## How to complete this task
When the line containing "8. Invest in the after-tax 401k" appears in the data below, begin copying there and stop only after the line containing "3. Some employers".

Stored data entries:
Start of Block

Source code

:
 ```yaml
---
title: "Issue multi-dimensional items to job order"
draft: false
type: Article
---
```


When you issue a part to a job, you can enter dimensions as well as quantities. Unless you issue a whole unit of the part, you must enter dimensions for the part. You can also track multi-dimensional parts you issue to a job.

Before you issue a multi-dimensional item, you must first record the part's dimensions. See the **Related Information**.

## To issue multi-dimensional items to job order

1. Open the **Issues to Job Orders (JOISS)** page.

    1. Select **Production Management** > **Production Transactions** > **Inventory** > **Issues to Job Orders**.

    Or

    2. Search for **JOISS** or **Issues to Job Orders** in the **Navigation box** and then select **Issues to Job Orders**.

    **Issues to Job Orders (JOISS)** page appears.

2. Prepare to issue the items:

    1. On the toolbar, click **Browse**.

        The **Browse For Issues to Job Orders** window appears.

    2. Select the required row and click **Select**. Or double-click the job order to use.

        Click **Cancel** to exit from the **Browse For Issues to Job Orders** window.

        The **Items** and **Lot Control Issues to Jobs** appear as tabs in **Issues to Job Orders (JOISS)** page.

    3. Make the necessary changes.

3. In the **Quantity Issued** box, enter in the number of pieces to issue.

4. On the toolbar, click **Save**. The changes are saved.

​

End of Block
Start of Block

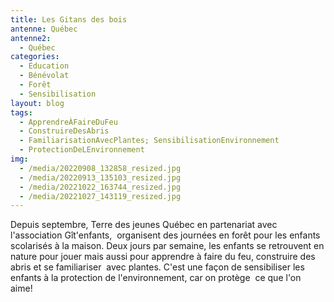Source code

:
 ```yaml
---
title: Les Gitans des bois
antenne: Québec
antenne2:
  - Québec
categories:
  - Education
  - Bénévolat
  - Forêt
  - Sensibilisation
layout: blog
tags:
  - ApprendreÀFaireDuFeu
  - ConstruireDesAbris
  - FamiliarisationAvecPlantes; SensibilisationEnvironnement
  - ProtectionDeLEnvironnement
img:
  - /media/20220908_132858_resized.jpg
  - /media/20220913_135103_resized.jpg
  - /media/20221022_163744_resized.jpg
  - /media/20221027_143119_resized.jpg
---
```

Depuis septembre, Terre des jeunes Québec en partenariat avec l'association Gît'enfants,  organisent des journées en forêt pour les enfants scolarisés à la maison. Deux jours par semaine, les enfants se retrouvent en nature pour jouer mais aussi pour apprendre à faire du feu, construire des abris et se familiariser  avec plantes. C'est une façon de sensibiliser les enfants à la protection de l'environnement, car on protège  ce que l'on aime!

End of Block
Start of Block

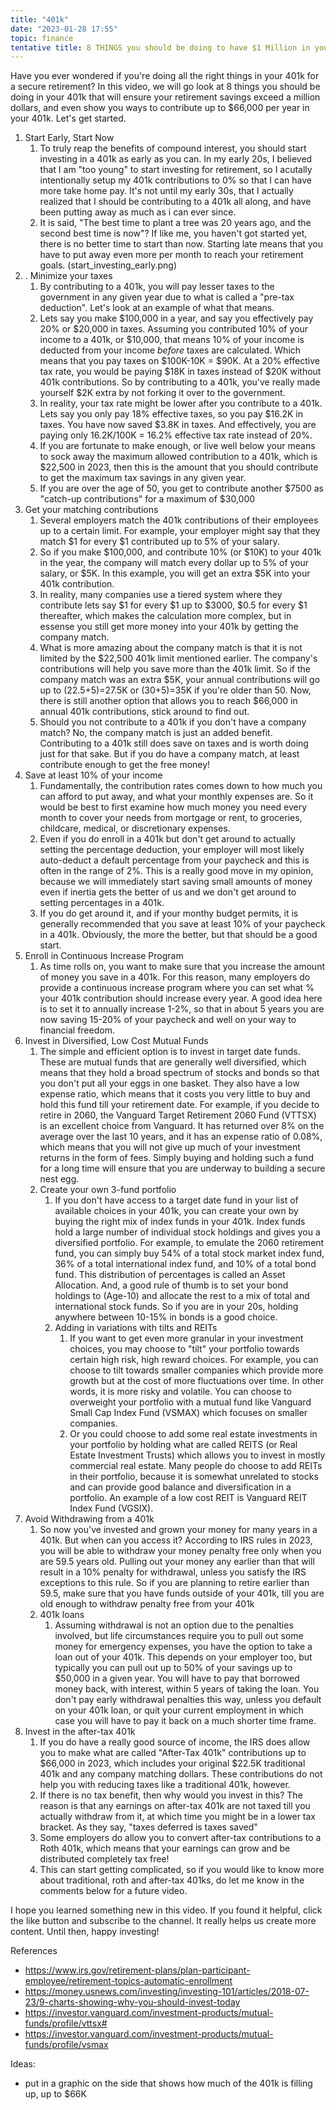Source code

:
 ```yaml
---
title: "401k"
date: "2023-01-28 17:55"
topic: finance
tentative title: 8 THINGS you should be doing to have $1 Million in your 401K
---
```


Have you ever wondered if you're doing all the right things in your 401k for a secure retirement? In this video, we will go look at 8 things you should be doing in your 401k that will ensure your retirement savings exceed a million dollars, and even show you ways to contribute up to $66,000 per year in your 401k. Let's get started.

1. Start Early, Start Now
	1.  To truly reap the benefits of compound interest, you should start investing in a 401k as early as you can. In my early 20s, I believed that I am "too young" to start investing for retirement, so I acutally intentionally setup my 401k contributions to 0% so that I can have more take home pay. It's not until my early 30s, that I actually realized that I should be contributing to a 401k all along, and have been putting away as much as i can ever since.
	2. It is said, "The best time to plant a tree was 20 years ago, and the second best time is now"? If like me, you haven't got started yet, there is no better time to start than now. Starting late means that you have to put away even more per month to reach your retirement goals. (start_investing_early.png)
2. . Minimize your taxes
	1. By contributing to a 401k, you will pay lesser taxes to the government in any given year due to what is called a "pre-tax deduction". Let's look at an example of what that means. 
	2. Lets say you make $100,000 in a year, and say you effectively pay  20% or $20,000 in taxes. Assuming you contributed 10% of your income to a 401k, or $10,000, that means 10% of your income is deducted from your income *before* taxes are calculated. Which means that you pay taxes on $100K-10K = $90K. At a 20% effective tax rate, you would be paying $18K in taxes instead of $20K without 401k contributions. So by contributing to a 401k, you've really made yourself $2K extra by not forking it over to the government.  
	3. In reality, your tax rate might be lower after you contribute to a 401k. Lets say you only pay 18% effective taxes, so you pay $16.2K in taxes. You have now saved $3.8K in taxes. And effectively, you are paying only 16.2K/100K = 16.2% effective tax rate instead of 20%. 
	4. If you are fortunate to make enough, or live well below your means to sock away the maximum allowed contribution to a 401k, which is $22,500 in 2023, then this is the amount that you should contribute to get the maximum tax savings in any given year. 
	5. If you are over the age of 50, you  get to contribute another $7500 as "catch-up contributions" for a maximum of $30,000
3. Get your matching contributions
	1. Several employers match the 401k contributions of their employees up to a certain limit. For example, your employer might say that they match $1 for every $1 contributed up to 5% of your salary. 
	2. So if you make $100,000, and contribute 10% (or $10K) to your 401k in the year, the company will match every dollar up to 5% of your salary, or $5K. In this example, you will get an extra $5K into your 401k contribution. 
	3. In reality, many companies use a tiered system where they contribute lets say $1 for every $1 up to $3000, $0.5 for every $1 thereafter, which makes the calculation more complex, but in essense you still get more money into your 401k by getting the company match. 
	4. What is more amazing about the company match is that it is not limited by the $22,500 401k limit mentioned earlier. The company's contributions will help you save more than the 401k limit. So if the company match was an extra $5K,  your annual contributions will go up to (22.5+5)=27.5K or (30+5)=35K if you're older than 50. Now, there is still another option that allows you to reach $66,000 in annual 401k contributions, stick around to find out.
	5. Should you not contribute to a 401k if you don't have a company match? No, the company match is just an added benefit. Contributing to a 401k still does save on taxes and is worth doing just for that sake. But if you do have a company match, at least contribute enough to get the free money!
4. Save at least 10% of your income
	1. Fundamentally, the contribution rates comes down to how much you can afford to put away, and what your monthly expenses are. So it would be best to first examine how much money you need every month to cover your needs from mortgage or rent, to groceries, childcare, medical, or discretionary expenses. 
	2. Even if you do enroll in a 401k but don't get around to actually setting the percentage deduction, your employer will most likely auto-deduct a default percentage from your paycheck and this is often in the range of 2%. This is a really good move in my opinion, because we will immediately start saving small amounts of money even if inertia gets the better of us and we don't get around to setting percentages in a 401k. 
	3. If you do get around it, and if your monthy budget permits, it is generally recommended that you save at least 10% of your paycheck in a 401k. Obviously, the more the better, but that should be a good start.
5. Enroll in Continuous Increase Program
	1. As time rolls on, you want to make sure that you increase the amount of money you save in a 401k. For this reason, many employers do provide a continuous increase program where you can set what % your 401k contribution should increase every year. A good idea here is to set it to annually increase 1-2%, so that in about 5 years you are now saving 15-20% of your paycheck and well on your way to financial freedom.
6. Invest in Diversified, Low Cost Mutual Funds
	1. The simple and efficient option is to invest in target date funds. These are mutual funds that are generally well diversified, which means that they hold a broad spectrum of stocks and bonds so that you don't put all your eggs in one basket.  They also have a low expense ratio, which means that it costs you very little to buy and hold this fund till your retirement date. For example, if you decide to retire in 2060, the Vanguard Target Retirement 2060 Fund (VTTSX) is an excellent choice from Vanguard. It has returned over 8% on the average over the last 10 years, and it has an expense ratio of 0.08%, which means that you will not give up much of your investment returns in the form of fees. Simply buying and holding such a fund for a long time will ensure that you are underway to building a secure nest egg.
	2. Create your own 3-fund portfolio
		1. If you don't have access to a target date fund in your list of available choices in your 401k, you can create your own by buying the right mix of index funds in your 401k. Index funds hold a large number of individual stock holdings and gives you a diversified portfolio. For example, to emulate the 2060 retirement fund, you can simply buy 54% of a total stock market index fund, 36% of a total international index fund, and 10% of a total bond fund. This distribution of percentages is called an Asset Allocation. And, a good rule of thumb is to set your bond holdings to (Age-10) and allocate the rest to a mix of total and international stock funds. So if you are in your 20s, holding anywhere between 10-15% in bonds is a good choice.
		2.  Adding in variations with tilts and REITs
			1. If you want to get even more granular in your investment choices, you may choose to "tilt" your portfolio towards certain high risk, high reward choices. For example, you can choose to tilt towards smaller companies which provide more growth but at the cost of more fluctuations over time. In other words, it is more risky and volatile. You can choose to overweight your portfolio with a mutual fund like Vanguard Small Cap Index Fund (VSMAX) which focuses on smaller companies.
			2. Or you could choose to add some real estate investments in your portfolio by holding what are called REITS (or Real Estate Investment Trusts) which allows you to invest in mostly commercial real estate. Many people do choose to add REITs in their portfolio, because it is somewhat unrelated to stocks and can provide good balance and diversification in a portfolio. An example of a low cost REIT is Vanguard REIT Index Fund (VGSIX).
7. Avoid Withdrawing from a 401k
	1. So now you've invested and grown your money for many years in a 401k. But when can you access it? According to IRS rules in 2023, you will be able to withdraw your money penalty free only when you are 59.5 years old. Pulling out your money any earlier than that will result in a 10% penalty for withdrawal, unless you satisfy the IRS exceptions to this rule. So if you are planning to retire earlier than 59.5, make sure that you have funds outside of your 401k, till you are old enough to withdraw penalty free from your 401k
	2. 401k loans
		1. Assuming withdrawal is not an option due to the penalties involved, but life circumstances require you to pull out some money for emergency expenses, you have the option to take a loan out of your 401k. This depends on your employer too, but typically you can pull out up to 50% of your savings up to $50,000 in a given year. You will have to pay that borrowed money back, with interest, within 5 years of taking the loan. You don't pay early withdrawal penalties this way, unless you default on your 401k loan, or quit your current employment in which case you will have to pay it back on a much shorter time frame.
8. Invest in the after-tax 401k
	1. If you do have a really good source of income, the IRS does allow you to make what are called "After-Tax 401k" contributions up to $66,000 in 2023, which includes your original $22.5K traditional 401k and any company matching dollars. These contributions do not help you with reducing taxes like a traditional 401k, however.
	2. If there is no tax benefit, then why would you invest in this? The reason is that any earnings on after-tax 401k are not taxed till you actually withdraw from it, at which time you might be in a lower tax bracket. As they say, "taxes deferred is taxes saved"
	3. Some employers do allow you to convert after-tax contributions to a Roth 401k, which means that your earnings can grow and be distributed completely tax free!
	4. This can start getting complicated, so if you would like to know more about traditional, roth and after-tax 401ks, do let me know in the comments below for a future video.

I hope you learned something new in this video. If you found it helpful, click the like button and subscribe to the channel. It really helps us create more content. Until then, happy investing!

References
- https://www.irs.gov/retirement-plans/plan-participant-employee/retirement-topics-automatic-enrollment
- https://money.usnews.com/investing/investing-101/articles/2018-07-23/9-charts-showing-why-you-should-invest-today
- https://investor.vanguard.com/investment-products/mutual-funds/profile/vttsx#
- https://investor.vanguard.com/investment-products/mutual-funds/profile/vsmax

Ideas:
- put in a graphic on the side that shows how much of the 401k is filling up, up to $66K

End of Block

## Expected answer
8. Invest in the after-tax 401k
	1. If you do have a really good source of income, the IRS does allow you to make what are called "After-Tax 401k" contributions up to $66,000 in 2023, which includes your original $22.5K traditional 401k and any company matching dollars. These contributions do not help you with reducing taxes like a traditional 401k, however.
	2. If there is no tax benefit, then why would you invest in this? The reason is that any earnings on after-tax 401k are not taxed till you actually withdraw from it, at which time you might be in a lower tax bracket. As they say, "taxes deferred is taxes saved"
	3. Some employers do allow you to convert after-tax contributions to a Roth 401k, which means that your earnings can grow and be distributed completely tax free!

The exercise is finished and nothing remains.